Tesla sold approximately $20 million in Nevada tax credits to the MGM Grand Las Vegas Hotel and Casino. Tesla had “earned” the credits under its $1.3 billion deal with Nevada for building its -Gigafactory in the state. According to local reports, the MGM Grand purchased the credits for gambling license fees.
This type of transaction is becoming commonplace as part of the states’ continuing efforts to get taxpayers to locate and invest within their borders. The concept of a transferable tax credit came about after taxpayers received tax credits but were unable to fully use them. To keep the credits as attractive as possible, states permitted the transfer of the credits to another taxpayer. Transferability may be accomplished by several means, including sale of the credits, or by the state offering a refund or allowing for carryback.
Taxpayers purchasing transferable tax credits don’t pay face value for them. Several factors, including the type of credit and the type of taxes the credit can offset, determine the price, but in general taxpayers are paying $0.67 to $0.95 per dollar of credit purchased. There are tax credit brokers that will assist with matching sellers and buyers and an online incentive exchange (“OIX”) to help facilitate the transactions.

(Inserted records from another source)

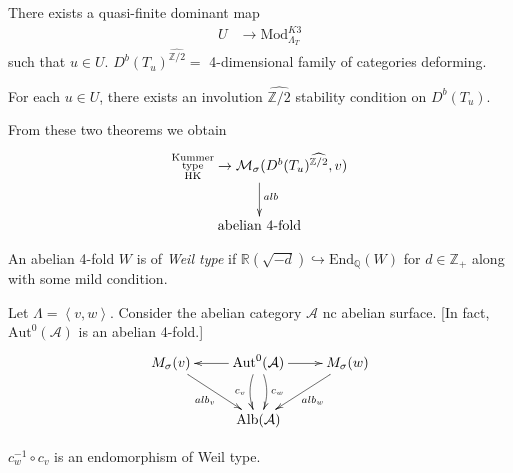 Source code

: \begin{theorem}
\label{theorem-exists-quasi-finit-dominant-map}
There exists a quasi-finite dominant map
\begin{align*}
U  &\longrightarrow \text{Mod}_{\Lambda_T}^{K3}
\end{align*}
such that $u \in U$. $D^b(T_u)^{\widehat{\mathbb{Z}/2}}=$ 4-dimensional family
of categories deforming.
\end{theorem}

\begin{theorem}
\label{theorem-}
For each $u \in U$, there exists an involution $\widehat{\mathbb{Z}/2}$
stability condition on $D^b(T_u)$.
\end{theorem}

From these two theorems we obtain
$$
\xymatrix{
\substack{\text{Kummer} \\\text{type}\\ \text{HK}}\to 
\mathcal{M}_{\sigma}(D^b(T_u)^{\widehat{\mathbb{Z}/2}},v)\ar[d]^{alb}\\
\text{abelian 4-fold}
}
$$

\begin{definition}
\label{definition-Weil-type}
An abelian 4-fold $W$ is of {\it Weil type} if 
$\mathbb{R}(\sqrt{-d}) \hookrightarrow \text{End}_{\mathbb{Q}}(W)$ for
$d\in\mathbb{Z}_+$ along with some mild condition.
\end{definition}

Let $\Lambda=\left<v,w\right>$. 
Consider the abelian category $\mathcal{A}$ nc abelian surface. [In fact, 
$\text{Aut}^0(\mathcal{A})$ is an abelian 4-fold.]
$$
\xymatrix{
M_\sigma(v)\ar[dr]_{alb_v}&  \text{Aut}^0(\mathcal{A})\ar[l]\ar[r]
\ar@/^{.5pc}/[d]^{c_w}\ar@/^{-0.5pc}/[d]_{c_v}
& M_\sigma(w)\ar[dl]^{alb_w}\\
&\text{Alb}(\mathcal{A})
}
$$
\begin{theorem}
\label{theorem-}
$c_w^{-1} \circ c_v$ is an endomorphism of Weil type.
\end{theorem}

The sale of transferable tax credits has been contentious. Some would argue that in Nevada, the credit was given to provide incentives to Tesla and not the MGM Grand, but if we’re handing out credits, does it really matter who is claiming the benefit? Tesla suggested the state was in no worse of a position even though its credits have shifted to the gambling industry. “Tesla only receives these incentives if it performs,” the company said in a statement. “They are tied to Tesla generating an estimated $100 billion of positive economic impact for Nevada and spending a minimum of $3.5 billion.” In other words, Tesla maintains that it is upholding its end of the deal by delivering on its promised investment.
The advantage of transferable tax credits is that they remain a benefit to the taxpayer even if the taxpayer has a low tax liability. In that respect, they are particularly valuable and a good marketing tool for states. Of course, the disadvantage is that a business can receive tax credits for activity the state might not otherwise try to benefit from.
For now, Tesla has an additional $20 million in cash – cash it just might need.